- [AIM OF THE TASK]:
Copy the data exactly.

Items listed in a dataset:
* * * * *

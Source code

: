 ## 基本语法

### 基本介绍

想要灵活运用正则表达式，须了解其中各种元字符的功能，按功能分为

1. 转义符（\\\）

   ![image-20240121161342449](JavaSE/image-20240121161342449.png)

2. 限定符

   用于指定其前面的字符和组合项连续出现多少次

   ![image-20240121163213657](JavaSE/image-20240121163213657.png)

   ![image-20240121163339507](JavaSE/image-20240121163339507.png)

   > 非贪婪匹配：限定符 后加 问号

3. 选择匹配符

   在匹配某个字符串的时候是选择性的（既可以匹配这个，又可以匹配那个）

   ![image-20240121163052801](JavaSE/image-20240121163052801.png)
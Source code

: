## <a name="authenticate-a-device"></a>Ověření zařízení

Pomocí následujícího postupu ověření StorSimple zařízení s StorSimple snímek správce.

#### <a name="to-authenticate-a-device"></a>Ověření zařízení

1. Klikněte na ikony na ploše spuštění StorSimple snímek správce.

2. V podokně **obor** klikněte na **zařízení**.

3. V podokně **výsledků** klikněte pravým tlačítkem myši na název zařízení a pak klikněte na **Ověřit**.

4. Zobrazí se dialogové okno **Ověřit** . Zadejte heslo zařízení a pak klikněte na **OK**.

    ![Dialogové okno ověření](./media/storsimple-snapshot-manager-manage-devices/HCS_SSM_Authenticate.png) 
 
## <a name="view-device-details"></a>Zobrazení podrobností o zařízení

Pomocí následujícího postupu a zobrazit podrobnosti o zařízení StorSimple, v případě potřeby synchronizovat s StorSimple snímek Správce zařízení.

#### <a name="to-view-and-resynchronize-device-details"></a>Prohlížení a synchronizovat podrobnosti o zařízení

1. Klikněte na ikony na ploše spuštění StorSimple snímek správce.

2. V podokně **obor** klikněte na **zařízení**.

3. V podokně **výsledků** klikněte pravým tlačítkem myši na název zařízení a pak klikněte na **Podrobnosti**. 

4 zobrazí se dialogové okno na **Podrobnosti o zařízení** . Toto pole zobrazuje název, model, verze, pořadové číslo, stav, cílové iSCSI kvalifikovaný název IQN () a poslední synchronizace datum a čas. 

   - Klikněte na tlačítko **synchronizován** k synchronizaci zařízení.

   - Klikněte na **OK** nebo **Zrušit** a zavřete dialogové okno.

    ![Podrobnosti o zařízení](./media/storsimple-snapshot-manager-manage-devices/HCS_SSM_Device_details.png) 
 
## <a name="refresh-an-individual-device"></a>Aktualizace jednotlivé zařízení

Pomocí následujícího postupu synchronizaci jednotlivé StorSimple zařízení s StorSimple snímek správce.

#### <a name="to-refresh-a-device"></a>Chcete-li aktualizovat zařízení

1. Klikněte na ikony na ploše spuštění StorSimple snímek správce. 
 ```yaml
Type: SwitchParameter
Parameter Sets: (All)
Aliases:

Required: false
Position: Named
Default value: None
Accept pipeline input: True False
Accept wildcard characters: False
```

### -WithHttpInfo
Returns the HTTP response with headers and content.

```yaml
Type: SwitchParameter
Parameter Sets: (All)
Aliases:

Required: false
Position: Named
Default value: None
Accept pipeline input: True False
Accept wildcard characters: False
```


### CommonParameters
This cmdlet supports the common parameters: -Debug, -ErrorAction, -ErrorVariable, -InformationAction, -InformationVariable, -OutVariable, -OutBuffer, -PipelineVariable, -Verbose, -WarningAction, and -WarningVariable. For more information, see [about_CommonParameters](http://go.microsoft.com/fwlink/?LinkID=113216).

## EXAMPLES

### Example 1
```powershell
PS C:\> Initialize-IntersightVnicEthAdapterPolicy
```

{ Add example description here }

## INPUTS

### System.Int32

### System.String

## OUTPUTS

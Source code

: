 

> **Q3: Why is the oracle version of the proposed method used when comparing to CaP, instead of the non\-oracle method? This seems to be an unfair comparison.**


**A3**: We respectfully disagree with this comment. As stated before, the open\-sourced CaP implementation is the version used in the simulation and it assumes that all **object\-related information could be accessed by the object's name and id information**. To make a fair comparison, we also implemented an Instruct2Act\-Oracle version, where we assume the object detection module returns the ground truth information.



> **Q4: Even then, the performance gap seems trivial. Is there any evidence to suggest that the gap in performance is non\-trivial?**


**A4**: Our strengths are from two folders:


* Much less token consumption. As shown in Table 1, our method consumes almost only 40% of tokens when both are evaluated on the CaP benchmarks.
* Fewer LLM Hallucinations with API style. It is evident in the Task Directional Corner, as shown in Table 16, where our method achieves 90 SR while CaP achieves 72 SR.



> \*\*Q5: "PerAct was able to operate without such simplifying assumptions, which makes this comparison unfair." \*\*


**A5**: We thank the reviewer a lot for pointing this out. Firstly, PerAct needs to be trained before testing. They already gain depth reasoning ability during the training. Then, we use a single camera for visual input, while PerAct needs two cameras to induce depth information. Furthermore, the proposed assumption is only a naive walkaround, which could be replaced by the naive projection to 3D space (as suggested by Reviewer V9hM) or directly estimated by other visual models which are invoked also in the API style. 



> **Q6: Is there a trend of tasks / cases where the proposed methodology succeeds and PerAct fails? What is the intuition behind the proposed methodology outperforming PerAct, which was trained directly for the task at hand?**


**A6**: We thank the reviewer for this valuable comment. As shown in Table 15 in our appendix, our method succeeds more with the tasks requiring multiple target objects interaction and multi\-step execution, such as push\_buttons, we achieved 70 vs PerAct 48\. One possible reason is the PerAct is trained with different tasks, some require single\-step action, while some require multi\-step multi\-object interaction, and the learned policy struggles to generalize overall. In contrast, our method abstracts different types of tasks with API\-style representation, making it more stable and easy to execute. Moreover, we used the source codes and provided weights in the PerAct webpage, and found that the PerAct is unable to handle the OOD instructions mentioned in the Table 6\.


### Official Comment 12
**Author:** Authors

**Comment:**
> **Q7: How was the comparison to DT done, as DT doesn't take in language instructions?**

* * * * *

- [ANSWER BOX]:
Source code

: ## 基本语法

### 基本介绍

想要灵活运用正则表达式，须了解其中各种元字符的功能，按功能分为

1. 转义符（\\\）

   ![image-20240121161342449](JavaSE/image-20240121161342449.png)

2. 限定符

   用于指定其前面的字符和组合项连续出现多少次

   ![image-20240121163213657](JavaSE/image-20240121163213657.png)

   ![image-20240121163339507](JavaSE/image-20240121163339507.png)

   > 非贪婪匹配：限定符 后加 问号

3. 选择匹配符

   在匹配某个字符串的时候是选择性的（既可以匹配这个，又可以匹配那个）

   ![image-20240121163052801](JavaSE/image-20240121163052801.png)
Source code

:## <a name="authenticate-a-device"></a>Ověření zařízení

Pomocí následujícího postupu ověření StorSimple zařízení s StorSimple snímek správce.

#### <a name="to-authenticate-a-device"></a>Ověření zařízení

1. Klikněte na ikony na ploše spuštění StorSimple snímek správce.

2. V podokně **obor** klikněte na **zařízení**.

3. V podokně **výsledků** klikněte pravým tlačítkem myši na název zařízení a pak klikněte na **Ověřit**.

4. Zobrazí se dialogové okno **Ověřit** . Zadejte heslo zařízení a pak klikněte na **OK**.

    ![Dialogové okno ověření](./media/storsimple-snapshot-manager-manage-devices/HCS_SSM_Authenticate.png) 
 
## <a name="view-device-details"></a>Zobrazení podrobností o zařízení

Pomocí následujícího postupu a zobrazit podrobnosti o zařízení StorSimple, v případě potřeby synchronizovat s StorSimple snímek Správce zařízení.

#### <a name="to-view-and-resynchronize-device-details"></a>Prohlížení a synchronizovat podrobnosti o zařízení

1. Klikněte na ikony na ploše spuštění StorSimple snímek správce.

2. V podokně **obor** klikněte na **zařízení**.

3. V podokně **výsledků** klikněte pravým tlačítkem myši na název zařízení a pak klikněte na **Podrobnosti**. 

4 zobrazí se dialogové okno na **Podrobnosti o zařízení** . Toto pole zobrazuje název, model, verze, pořadové číslo, stav, cílové iSCSI kvalifikovaný název IQN () a poslední synchronizace datum a čas. 

   - Klikněte na tlačítko **synchronizován** k synchronizaci zařízení.

   - Klikněte na **OK** nebo **Zrušit** a zavřete dialogové okno.

    ![Podrobnosti o zařízení](./media/storsimple-snapshot-manager-manage-devices/HCS_SSM_Device_details.png) 
 
## <a name="refresh-an-individual-device"></a>Aktualizace jednotlivé zařízení

Pomocí následujícího postupu synchronizaci jednotlivé StorSimple zařízení s StorSimple snímek správce.

#### <a name="to-refresh-a-device"></a>Chcete-li aktualizovat zařízení

1. Klikněte na ikony na ploše spuštění StorSimple snímek správce. 
 ```yaml
Type: SwitchParameter
Parameter Sets: (All)
Aliases:

Required: false
Position: Named
Default value: None
Accept pipeline input: True False
Accept wildcard characters: False
```

### -WithHttpInfo
Returns the HTTP response with headers and content.

```yaml
Type: SwitchParameter
Parameter Sets: (All)
Aliases:

Required: false
Position: Named
Default value: None
Accept pipeline input: True False
Accept wildcard characters: False
```


### CommonParameters
This cmdlet supports the common parameters: -Debug, -ErrorAction, -ErrorVariable, -InformationAction, -InformationVariable, -OutVariable, -OutBuffer, -PipelineVariable, -Verbose, -WarningAction, and -WarningVariable. For more information, see [about_CommonParameters](http://go.microsoft.com/fwlink/?LinkID=113216).

## EXAMPLES

### Example 1
```powershell
PS C:\> Initialize-IntersightVnicEthAdapterPolicy
```

{ Add example description here }

## INPUTS

### System.Int32

### System.String

## OUTPUTS

Source code

: 

> **Q3: Why is the oracle version of the proposed method used when comparing to CaP, instead of the non\-oracle method? This seems to be an unfair comparison.**


**A3**: We respectfully disagree with this comment. As stated before, the open\-sourced CaP implementation is the version used in the simulation and it assumes that all **object\-related information could be accessed by the object's name and id information**. To make a fair comparison, we also implemented an Instruct2Act\-Oracle version, where we assume the object detection module returns the ground truth information.



> **Q4: Even then, the performance gap seems trivial. Is there any evidence to suggest that the gap in performance is non\-trivial?**


**A4**: Our strengths are from two folders:


* Much less token consumption. As shown in Table 1, our method consumes almost only 40% of tokens when both are evaluated on the CaP benchmarks.
* Fewer LLM Hallucinations with API style. It is evident in the Task Directional Corner, as shown in Table 16, where our method achieves 90 SR while CaP achieves 72 SR.



> \*\*Q5: "PerAct was able to operate without such simplifying assumptions, which makes this comparison unfair." \*\*


**A5**: We thank the reviewer a lot for pointing this out. Firstly, PerAct needs to be trained before testing. They already gain depth reasoning ability during the training. Then, we use a single camera for visual input, while PerAct needs two cameras to induce depth information. Furthermore, the proposed assumption is only a naive walkaround, which could be replaced by the naive projection to 3D space (as suggested by Reviewer V9hM) or directly estimated by other visual models which are invoked also in the API style. 



> **Q6: Is there a trend of tasks / cases where the proposed methodology succeeds and PerAct fails? What is the intuition behind the proposed methodology outperforming PerAct, which was trained directly for the task at hand?**


**A6**: We thank the reviewer for this valuable comment. As shown in Table 15 in our appendix, our method succeeds more with the tasks requiring multiple target objects interaction and multi\-step execution, such as push\_buttons, we achieved 70 vs PerAct 48\. One possible reason is the PerAct is trained with different tasks, some require single\-step action, while some require multi\-step multi\-object interaction, and the learned policy struggles to generalize overall. In contrast, our method abstracts different types of tasks with API\-style representation, making it more stable and easy to execute. Moreover, we used the source codes and provided weights in the PerAct webpage, and found that the PerAct is unable to handle the OOD instructions mentioned in the Table 6\.


### Official Comment 12
**Author:** Authors

**Comment:**
> **Q7: How was the comparison to DT done, as DT doesn't take in language instructions?**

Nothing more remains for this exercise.